Under the deal, Exxon and Rosneft will invest $3.2 billion in developing East Prinovozemelsky Blocks 1, 2, and 3 in the Arctic Kara Sea and the Tuapse licensing block in the Black Sea.
Those regions "are among the most promising and least explored offshore areas globally, with high potential for liquids and gas," Exxon said in a statement.
Rosneft, meanwhile, will be offered an equity interest in a number of Exxon exploration projects in North America, including deep-water Gulf of Mexico and tight oil fields in Texas, as well as in other countries.
"The fact that after the BP-Rosneft deal collapsed a new partner was found so quickly is a very positive signal," said Denis Borisov, energy analyst at Bank of Moscow.

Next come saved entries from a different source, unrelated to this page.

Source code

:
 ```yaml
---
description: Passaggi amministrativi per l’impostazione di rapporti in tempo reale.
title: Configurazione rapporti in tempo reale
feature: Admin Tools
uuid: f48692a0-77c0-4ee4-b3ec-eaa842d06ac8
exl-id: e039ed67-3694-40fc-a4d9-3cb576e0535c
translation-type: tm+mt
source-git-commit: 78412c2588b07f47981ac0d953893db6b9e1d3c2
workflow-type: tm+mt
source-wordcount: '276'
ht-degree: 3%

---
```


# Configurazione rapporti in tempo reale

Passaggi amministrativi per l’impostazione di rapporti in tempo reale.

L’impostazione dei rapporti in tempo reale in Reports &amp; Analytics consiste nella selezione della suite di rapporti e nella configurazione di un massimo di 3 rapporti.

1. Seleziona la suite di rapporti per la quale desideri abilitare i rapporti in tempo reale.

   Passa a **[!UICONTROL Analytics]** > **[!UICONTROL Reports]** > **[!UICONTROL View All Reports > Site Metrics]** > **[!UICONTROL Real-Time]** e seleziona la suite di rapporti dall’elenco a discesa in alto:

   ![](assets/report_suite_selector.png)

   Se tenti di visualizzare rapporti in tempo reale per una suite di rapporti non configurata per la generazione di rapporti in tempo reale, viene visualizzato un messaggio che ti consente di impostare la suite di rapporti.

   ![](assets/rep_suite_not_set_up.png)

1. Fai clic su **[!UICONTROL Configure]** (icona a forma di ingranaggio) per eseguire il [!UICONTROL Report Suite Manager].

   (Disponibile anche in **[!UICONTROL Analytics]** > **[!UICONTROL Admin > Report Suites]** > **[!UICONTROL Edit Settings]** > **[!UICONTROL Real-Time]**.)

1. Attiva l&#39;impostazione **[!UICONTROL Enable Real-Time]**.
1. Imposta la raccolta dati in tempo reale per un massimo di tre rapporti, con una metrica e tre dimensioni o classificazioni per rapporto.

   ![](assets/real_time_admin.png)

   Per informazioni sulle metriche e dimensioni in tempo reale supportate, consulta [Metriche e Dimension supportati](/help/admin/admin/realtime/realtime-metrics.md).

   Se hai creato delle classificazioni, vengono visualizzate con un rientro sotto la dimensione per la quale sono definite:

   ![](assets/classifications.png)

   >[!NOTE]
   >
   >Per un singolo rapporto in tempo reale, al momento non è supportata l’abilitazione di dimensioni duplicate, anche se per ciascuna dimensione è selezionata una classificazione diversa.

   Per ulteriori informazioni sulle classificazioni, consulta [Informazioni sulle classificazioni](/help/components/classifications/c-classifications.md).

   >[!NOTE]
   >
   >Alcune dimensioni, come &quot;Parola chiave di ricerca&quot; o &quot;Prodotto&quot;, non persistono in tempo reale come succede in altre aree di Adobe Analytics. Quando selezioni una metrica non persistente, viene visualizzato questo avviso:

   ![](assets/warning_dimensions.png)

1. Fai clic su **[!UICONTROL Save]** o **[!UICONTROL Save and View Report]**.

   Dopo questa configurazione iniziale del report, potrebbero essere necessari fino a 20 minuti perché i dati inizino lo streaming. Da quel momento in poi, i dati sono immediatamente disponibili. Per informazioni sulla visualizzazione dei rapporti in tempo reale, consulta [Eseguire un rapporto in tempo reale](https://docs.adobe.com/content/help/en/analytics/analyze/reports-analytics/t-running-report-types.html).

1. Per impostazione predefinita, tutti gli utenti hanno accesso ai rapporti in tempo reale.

The deal would help Rosneft share the risks of developing the Arctic, which could run into the hundreds of billions of dollars, and contrasts with the BP-Rosneft deal in that it does not include a share swap.
"If this is essentially the BP deal it is exposure to a pretty significant resource base. There's a lot of risk that's involved in it," said Jason Gammel, energy analyst at MacQuarie Research.
"Rosneft had been pretty clear that they were still looking to get a deal done up there," Gammel added. "It's a pretty big win for them if they were able to gain access up there, clearly dependent on what type of terms they got."
Rosneft shares were up 2.1 percent in late Moscow trading, paring earlier gains of up to 3 percent on expectations of an announcement. Exxon stock opened 1.3 percent weaker.